### Required work
Using the listing below, keep only the lines with the word "None" and copy them.

### Excerpted data
★ ★ ★

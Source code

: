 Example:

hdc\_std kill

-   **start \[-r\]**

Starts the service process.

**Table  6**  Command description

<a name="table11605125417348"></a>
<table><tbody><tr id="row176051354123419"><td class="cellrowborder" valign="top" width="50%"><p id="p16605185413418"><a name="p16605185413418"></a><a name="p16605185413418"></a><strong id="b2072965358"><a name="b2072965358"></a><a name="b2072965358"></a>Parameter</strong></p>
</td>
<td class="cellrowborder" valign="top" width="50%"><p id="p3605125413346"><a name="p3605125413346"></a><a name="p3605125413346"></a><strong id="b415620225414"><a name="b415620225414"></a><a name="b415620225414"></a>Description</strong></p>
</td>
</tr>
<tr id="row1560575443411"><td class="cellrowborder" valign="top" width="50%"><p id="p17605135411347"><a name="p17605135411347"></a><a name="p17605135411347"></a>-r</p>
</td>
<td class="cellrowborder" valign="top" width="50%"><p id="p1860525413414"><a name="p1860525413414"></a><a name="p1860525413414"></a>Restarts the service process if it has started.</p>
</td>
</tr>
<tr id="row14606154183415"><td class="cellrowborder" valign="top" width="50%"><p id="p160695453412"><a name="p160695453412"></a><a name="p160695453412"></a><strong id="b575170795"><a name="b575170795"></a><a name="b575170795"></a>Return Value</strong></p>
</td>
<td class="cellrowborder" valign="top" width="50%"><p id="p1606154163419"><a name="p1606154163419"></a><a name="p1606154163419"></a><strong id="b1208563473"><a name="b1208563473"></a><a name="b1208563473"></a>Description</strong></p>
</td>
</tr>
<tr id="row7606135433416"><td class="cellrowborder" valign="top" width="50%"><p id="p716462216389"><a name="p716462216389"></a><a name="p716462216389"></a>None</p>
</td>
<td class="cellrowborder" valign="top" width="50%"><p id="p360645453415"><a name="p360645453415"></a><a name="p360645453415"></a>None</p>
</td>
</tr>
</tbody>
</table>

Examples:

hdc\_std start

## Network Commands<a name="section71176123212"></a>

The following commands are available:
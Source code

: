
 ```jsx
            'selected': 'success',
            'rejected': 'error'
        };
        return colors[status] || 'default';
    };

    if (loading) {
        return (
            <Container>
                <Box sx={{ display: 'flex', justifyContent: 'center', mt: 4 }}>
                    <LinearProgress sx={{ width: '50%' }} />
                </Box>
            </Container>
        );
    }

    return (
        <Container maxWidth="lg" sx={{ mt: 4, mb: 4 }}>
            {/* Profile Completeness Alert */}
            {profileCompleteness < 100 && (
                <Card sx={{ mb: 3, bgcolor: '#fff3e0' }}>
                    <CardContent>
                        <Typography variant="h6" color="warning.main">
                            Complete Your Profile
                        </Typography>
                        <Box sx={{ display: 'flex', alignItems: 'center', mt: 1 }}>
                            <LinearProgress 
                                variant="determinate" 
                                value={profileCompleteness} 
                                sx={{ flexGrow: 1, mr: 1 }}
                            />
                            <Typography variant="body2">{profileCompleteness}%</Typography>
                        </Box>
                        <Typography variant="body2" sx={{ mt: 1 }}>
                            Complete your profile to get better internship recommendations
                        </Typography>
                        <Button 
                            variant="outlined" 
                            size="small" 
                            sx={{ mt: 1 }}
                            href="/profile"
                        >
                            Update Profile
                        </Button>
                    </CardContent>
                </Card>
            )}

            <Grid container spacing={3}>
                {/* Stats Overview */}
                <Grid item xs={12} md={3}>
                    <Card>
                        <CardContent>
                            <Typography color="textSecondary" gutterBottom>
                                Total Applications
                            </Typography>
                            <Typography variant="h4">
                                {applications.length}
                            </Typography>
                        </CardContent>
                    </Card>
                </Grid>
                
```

★ ★ ★

### Task result
<tr id="row7606135433416"><td class="cellrowborder" valign="top" width="50%"><p id="p716462216389"><a name="p716462216389"></a><a name="p716462216389"></a>None</p>
<td class="cellrowborder" valign="top" width="50%"><p id="p360645453415"><a name="p360645453415"></a><a name="p360645453415"></a>None</p>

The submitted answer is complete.